PROBLEM STATEMENT
Lines with "example" in them are to be located in the listing below and copied.

========================================

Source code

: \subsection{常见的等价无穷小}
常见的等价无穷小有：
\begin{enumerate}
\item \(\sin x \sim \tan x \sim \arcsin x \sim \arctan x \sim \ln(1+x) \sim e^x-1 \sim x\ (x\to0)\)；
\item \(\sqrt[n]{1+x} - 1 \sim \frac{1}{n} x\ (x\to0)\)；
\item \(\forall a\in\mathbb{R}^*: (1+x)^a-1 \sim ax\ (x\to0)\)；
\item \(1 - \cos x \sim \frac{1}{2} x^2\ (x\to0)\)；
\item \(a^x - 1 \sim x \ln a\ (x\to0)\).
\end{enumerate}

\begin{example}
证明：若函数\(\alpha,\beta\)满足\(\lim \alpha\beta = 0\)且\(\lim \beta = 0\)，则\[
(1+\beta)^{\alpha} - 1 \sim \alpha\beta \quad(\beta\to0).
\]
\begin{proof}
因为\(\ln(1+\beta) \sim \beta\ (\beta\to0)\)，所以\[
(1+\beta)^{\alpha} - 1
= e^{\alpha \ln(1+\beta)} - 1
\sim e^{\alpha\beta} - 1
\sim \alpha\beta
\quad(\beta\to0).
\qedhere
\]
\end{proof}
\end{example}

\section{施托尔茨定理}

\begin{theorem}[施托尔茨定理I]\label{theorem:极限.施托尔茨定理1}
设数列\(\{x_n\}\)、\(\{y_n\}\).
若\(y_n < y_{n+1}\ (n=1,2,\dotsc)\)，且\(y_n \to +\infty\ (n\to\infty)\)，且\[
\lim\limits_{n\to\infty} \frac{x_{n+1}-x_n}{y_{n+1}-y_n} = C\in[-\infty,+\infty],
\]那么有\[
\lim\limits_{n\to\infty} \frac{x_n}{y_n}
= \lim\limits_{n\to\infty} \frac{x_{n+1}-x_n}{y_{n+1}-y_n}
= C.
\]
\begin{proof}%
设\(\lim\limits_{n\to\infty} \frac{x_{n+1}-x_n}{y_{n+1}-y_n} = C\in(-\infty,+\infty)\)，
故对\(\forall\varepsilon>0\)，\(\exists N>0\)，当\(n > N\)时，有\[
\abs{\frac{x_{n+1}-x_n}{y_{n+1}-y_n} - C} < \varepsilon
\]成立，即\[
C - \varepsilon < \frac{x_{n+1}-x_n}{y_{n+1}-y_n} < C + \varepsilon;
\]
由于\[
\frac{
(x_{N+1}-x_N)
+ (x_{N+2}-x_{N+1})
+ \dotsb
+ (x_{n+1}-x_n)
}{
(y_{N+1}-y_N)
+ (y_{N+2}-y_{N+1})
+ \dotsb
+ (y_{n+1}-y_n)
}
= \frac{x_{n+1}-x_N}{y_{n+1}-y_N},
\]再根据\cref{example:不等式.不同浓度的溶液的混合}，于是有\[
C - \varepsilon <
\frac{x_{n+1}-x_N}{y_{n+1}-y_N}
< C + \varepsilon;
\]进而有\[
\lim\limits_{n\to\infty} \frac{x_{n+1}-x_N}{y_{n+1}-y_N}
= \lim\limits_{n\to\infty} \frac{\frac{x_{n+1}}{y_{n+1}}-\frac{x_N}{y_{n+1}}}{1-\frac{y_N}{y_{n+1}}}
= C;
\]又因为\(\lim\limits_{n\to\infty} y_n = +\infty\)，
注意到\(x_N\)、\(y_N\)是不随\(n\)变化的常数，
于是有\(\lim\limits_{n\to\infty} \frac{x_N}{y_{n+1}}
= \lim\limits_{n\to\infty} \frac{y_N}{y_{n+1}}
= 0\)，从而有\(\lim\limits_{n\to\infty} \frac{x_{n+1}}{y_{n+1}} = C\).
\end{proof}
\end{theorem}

========================================

OUTPUT OF THE EXERCISE
\begin{example}
\end{example}
\]再根据\cref{example:不等式.不同浓度的溶液的混合}，于是有\[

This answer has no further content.